I thought there was a lot of good information in the manual, but I didn't see a way to download it.
Tim

Re: My FLOSS Manual On E-Books

Post by Tim »

spamsickle wrote:I thought there was a lot of good information in the manual, but I didn't see a way to download it.
In the upper left under the heading "READING AND SUGAR" there is a "Make PDF" link that will do so for you. Not extremely intuitive, but it worked.
Tim

Re: My FLOSS Manual On E-Books

Post by Tim »

Definitely good stuff. I thought I'd point out a couple things in the Scantailor section. The e-books says: "In the Scan Tailor method you would run Scan Tailor on left and right pages separately, then combine them together using the method described previously.", but it doesn't have to be done that way. Scan Tailor has a variety of options in the fix orientation such as apply to every other page and every other selected page that makes handling right and left pages together easy. You do have to combine the pages first, but then scantailor is one step for both the right and left pages.

Also the section on the Page Layout stage in Scantailor should be adjusted a little. The page layout stage shows you which pages have a larger content area with the dashed lines (newer versions allow sorting too), and if you have one or more pages that go way to the edge of the page, you can compensate by making the global margin addition smaller if you want to. So you can still keep those pages in if you want to, just make accommodations for them. You can see more about the page layout stage in the documenation: http://sourceforge.net/apps/mediawiki/s ... age_Layout which I see needs to be updated a little again.
JDSimmons

Re: My FLOSS Manual On E-Books

Post by JDSimmons »

Tim wrote:
spamsickle wrote:I thought there was a lot of good information in the manual, but I didn't see a way to download it.
In the upper left under the heading "READING AND SUGAR" there is a "Make PDF" link that will do so for you. Not extremely intuitive, but it worked.
A future version of the FLOSS Manuals software called Booki will allow you to download the book in many formats, including PDF, EPUB, HTML, and Open Office format. Right now there is a site called http://objavi.flossmanuals.net/ which will create a nicer PDF than you get from the "Make PDF" link. This PDF, plus another one with a cover design, is submitted by the site to lulu.com, which is a print on demand service that lets you order bound and printed books.

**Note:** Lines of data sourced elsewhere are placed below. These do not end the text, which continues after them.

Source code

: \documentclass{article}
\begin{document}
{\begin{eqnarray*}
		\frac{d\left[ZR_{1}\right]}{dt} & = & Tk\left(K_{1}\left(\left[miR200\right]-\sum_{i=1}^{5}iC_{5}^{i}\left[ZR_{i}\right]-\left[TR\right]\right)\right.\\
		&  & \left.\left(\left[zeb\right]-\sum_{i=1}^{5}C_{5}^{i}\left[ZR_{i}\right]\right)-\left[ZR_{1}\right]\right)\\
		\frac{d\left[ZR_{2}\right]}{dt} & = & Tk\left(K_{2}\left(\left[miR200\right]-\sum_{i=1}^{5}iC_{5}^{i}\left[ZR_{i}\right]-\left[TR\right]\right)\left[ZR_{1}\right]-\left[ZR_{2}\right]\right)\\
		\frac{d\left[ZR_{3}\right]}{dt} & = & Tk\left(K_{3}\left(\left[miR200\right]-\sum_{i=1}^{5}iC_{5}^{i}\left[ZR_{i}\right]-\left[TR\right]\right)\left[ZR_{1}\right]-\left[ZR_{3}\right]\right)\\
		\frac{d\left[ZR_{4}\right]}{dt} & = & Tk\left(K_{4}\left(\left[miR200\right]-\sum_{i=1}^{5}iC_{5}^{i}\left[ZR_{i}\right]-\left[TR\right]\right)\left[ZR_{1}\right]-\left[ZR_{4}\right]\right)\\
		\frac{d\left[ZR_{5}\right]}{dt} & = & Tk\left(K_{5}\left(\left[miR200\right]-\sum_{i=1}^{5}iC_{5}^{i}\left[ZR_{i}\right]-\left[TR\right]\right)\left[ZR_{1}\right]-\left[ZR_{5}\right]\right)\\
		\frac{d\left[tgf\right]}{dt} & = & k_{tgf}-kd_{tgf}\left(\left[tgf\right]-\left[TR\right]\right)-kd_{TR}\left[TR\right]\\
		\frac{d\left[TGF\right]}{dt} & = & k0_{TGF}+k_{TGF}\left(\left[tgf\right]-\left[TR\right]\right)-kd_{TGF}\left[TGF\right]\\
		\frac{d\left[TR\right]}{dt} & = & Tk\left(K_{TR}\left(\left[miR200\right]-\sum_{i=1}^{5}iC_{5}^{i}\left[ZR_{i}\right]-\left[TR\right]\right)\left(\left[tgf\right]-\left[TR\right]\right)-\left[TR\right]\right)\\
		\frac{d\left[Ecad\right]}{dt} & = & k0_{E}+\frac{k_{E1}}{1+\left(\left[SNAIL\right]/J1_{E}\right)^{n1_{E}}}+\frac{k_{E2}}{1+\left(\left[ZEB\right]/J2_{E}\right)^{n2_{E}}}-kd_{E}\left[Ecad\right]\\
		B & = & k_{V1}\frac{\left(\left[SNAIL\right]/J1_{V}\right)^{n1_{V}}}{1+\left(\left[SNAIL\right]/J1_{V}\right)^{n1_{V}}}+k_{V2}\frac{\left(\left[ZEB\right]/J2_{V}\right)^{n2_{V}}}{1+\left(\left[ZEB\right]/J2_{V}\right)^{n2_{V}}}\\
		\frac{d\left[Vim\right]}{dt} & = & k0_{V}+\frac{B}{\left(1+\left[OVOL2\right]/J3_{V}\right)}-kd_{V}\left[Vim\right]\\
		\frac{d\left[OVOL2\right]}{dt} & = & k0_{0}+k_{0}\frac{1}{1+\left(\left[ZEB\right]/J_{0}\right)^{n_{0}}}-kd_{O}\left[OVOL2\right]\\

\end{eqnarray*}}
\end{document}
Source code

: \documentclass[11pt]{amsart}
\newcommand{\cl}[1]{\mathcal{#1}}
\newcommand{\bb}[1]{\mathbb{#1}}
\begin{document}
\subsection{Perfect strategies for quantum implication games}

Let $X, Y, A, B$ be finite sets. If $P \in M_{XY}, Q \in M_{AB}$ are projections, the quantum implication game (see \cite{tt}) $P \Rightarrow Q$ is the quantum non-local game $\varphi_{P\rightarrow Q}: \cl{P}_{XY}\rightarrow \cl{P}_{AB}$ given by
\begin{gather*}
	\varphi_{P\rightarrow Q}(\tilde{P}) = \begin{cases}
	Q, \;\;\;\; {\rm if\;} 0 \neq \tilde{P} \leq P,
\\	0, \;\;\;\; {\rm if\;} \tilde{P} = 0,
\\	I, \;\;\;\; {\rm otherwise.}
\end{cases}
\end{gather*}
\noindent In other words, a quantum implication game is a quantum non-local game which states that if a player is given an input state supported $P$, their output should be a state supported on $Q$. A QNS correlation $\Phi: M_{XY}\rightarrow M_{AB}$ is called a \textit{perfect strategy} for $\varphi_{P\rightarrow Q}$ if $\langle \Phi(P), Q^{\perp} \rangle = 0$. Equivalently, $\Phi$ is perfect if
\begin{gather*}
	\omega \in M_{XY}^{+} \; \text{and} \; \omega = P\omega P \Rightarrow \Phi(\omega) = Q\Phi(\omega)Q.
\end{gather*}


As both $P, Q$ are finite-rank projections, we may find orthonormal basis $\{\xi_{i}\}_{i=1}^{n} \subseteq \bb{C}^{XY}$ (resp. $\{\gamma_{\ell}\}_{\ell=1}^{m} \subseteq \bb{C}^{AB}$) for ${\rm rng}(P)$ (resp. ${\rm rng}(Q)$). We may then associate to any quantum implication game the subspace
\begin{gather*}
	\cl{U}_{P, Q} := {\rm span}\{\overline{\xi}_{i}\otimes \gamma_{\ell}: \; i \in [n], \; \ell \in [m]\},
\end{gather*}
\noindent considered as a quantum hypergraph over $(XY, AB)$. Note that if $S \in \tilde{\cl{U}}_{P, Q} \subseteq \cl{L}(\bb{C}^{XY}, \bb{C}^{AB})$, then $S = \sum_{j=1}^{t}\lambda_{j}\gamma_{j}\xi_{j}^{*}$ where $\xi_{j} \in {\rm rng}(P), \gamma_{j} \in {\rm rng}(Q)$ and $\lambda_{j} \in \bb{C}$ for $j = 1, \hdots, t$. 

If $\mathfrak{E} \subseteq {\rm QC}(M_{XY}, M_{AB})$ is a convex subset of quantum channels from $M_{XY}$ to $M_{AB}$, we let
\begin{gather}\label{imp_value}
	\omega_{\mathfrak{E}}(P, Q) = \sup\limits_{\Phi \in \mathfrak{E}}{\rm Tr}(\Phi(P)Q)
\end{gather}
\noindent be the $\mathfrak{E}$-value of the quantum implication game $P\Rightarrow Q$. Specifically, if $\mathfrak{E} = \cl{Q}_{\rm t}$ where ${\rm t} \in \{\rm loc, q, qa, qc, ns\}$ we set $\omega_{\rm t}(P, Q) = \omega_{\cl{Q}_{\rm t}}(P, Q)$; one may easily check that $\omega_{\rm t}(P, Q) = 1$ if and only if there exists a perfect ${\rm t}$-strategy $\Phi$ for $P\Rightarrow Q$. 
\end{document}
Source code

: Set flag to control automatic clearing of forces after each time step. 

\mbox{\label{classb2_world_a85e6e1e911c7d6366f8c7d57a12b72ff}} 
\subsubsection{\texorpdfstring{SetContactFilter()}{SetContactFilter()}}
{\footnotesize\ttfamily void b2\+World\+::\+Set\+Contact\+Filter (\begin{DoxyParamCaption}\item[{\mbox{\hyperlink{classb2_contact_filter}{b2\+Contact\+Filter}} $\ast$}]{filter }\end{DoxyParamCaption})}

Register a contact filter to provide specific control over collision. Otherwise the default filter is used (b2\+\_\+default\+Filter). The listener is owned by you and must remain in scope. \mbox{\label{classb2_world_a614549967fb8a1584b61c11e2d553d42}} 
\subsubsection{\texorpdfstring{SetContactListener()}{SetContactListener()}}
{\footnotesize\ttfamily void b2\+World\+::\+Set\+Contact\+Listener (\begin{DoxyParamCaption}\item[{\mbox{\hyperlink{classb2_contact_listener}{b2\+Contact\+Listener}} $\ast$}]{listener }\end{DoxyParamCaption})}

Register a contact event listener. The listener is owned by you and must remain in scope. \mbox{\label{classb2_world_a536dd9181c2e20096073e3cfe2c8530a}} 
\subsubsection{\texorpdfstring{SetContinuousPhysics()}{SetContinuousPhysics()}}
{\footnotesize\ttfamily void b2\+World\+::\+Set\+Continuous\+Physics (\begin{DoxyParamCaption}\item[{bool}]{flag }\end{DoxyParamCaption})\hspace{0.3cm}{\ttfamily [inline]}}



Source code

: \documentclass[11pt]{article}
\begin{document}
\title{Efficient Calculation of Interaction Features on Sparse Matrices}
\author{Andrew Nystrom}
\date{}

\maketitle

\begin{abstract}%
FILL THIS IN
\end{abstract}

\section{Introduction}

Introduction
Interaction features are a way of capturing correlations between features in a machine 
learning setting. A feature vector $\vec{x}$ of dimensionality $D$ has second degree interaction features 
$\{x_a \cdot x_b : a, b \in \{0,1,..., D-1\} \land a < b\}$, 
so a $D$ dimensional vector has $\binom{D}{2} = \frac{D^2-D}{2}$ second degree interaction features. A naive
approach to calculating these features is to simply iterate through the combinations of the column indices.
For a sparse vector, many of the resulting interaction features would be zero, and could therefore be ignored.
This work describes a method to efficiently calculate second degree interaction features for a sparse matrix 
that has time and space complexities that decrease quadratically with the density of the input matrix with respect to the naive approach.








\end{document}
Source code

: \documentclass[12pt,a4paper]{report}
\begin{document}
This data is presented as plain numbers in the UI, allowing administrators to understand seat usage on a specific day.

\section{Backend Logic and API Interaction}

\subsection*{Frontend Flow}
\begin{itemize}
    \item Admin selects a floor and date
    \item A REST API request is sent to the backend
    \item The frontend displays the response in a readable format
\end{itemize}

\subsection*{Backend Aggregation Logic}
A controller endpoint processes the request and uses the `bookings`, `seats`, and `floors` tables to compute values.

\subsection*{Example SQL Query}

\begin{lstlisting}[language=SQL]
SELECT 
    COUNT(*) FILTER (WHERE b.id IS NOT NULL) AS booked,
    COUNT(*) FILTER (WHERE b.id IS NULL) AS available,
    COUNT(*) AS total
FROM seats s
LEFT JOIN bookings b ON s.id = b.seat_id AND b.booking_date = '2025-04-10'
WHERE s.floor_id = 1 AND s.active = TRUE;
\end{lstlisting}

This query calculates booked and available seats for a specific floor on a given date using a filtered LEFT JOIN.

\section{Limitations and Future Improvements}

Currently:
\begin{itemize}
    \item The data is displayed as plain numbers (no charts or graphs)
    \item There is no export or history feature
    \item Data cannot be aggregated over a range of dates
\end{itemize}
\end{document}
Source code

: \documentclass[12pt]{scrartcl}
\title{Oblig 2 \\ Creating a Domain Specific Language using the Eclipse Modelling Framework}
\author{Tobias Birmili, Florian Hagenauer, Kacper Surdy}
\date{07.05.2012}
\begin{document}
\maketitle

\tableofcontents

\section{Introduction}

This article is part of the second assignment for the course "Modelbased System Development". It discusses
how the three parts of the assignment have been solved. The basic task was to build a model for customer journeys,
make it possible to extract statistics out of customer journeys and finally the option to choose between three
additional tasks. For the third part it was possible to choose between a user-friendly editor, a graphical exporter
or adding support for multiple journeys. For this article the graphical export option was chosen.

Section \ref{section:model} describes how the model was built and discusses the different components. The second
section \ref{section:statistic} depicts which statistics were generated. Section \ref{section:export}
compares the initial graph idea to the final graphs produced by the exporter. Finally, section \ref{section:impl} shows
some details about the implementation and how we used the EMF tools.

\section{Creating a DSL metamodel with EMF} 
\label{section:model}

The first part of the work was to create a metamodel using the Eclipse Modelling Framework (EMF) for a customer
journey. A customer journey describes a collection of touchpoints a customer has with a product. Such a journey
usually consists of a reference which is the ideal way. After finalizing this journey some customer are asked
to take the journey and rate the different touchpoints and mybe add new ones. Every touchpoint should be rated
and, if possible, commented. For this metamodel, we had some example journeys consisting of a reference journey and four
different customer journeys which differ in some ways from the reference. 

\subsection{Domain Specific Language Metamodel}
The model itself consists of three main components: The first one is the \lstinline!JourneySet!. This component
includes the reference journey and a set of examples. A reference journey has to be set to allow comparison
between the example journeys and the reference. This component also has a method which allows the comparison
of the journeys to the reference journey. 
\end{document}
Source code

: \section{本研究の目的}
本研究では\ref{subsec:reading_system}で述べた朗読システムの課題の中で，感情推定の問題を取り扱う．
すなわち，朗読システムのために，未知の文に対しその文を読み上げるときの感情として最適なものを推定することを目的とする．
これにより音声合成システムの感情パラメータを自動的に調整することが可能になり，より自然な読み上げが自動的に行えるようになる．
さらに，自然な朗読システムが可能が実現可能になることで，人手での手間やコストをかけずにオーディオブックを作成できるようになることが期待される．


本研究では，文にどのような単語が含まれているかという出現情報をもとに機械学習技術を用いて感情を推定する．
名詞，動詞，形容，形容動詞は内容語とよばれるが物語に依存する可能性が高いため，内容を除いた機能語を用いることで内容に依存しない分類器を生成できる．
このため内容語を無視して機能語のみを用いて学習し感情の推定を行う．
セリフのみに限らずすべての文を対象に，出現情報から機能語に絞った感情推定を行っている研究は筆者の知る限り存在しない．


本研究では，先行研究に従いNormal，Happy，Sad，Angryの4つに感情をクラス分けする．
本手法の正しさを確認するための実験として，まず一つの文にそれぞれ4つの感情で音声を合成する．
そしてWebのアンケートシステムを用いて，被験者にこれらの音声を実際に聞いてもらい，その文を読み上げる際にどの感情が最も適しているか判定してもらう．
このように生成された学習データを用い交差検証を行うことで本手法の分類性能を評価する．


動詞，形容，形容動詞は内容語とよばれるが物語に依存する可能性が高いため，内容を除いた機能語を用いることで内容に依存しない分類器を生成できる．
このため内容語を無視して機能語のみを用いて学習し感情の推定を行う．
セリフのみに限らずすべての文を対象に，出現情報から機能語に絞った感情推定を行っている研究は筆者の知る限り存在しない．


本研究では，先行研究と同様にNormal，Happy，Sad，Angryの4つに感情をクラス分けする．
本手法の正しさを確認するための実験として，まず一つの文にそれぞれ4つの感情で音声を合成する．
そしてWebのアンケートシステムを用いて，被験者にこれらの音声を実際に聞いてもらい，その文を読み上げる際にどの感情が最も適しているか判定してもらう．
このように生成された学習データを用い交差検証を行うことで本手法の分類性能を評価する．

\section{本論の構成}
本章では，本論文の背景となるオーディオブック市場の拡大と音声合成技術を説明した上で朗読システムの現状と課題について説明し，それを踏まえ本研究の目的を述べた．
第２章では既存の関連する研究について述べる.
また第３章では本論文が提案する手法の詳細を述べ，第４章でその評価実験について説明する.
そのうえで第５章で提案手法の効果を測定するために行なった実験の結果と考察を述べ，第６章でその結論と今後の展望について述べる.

I'd definitely recommend poking around the FLOSS Manuals site and Booki (http://www.booki.cc/booki-user-guide/ho ... use-booki/) to anyone interested in e-books.
JDSimmons

Re: My FLOSS Manual On E-Books

Post by JDSimmons »

Tim wrote:Definitely good stuff. I thought I'd point out a couple things in the Scantailor section. The e-books says: "In the Scan Tailor method you would run Scan Tailor on left and right pages separately, then combine them together using the method described previously.", but it doesn't have to be done that way. Scan Tailor has a variety of options in the fix orientation such as apply to every other page and every other selected page that makes handling right and left pages together easy. You do have to combine the pages first, but then scantailor is one step for both the right and left pages.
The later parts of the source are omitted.